Natürlich hätte er das alles nur „von der Ferne“ machen können. Und ab und zu tut er es auch, wie bei der Heilung des Dieners des römischen Hauptmannes. Aber seine normale Vorgangsweise ist eine andere. Der Weg der Menschwerdung selbst ist ein anderer gewesen. Er hat sich nicht nur ein Bild von sich von uns Menschen machen lassen, er selbst ist einer von uns geworden, einer zum Angreifen, zum Berühren. In der Eucharistie kommt es zur wirklichen Berührung mit dem lebendigen Gott durch das Fleisch und Blut des fleischgewordenen Wortes: „Mein Fleisch ist wahrhaft eine Speise und mein Blut ist wahrhaft ein Trank.“ (Joh 6,55) Indem wir ihn berühren, indem wir ein Fleisch mit ihm werden, um auch „ein Geist“ (1 Kor 6,17) mit ihm zu sein.

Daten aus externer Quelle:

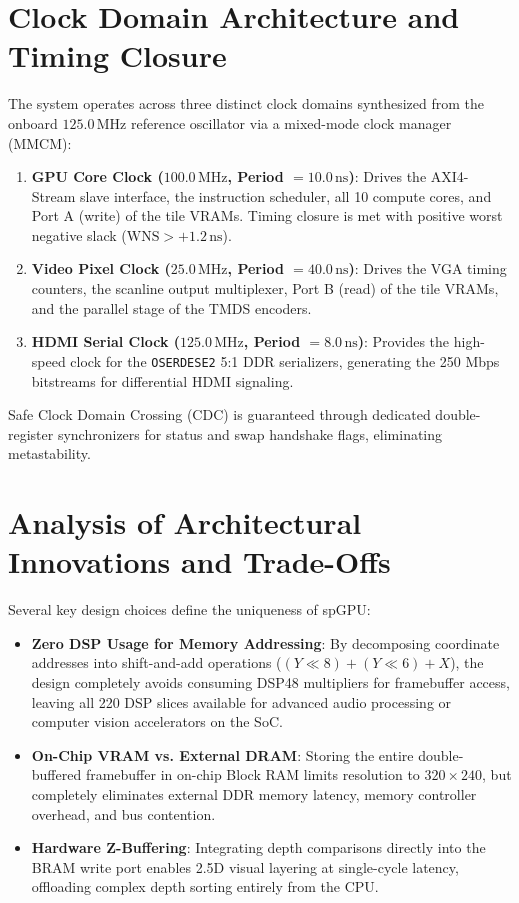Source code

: \section{Clock Domain Architecture and Timing Closure}
The system operates across three distinct clock domains synthesized from the onboard $125.0\,\text{MHz}$ reference oscillator via a mixed-mode clock manager (MMCM):
\begin{enumerate}
    \item \textbf{GPU Core Clock ($100.0\,\text{MHz}$, Period $= 10.0\,\text{ns}$)}: Drives the AXI4-Stream slave interface, the instruction scheduler, all 10 compute cores, and Port A (write) of the tile VRAMs. Timing closure is met with positive worst negative slack ($\text{WNS} > +1.2\,\text{ns}$).
    \item \textbf{Video Pixel Clock ($25.0\,\text{MHz}$, Period $= 40.0\,\text{ns}$)}: Drives the VGA timing counters, the scanline output multiplexer, Port B (read) of the tile VRAMs, and the parallel stage of the TMDS encoders.
    \item \textbf{HDMI Serial Clock ($125.0\,\text{MHz}$, Period $= 8.0\,\text{ns}$)}: Provides the high-speed clock for the \texttt{OSERDESE2} 5:1 DDR serializers, generating the 250 Mbps bitstreams for differential HDMI signaling.
\end{enumerate}

Safe Clock Domain Crossing (CDC) is guaranteed through dedicated double-register synchronizers for status and swap handshake flags, eliminating metastability.

\section{Analysis of Architectural Innovations and Trade-Offs}
Several key design choices define the uniqueness of spGPU:
\begin{itemize}
    \item \textbf{Zero DSP Usage for Memory Addressing}: By decomposing coordinate addresses into shift-and-add operations ($(Y \ll 8) + (Y \ll 6) + X$), the design completely avoids consuming DSP48 multipliers for framebuffer access, leaving all 220 DSP slices available for advanced audio processing or computer vision accelerators on the SoC.
    \item \textbf{On-Chip VRAM vs. External DRAM}: Storing the entire double-buffered framebuffer in on-chip Block RAM limits resolution to $320 \times 240$, but completely eliminates external DDR memory latency, memory controller overhead, and bus contention.
    \item \textbf{Hardware Z-Buffering}: Integrating depth comparisons directly into the BRAM write port enables 2.5D visual layering at single-cycle latency, offloading complex depth sorting entirely from the CPU.
\end{itemize}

Daher hoffe ich sehr, dass du, dass ich gerade wegen dieser Krise neu lernen, zu ihm zu kommen, in seiner Gegenwart zu verweilen, ihn wirklich in seiner Hingabe am Kreuz und seiner Auferstehung in der Messe zu begleiten, ihn wirklich und nicht nur geistlich in der Eucharistie zu empfangen. Und wenn das nicht geht und auch als Ergänzung auch gerne am Bildschirm. Aber hoffentlich drängt uns die Bildschirmbegegnung noch mehr und nicht weniger zum „Kuss“, zum „Mund zu Mund“.  Anbetung ist „Adoratio“ = „ad-ora“ = „am Mund Gottes“, Gott haucht seinen Atem ein. Mund-zu-Mund-Beatmung geschieht durch reale Berührung. Johannes hat an der Brust Jesu geruht, nicht nur auf einem Bild von Jesus. Das Bild ist ok, Ort der Gnade. Die Ikone wird zum Vermittler des wahren Gottes. Wir wollen dessen Wert in keinster Weise irgendwie schmälern. Aber die Berührung, von der Johannes Kapitel 6 spricht, ist doch von einer anderen Größe. Das Bild ist ein Geschenk. Ein großes Geschenk. Er selbst noch ein viel größeres. Es ist das Kostbarste überhaupt. Hoffentlich lässt uns seine Unscheinbarkeit, sein sich so kleinmachen, sein sich so anrührbar und zugänglich machen nicht weniger schätzen, was er dort tut, sondern mehr.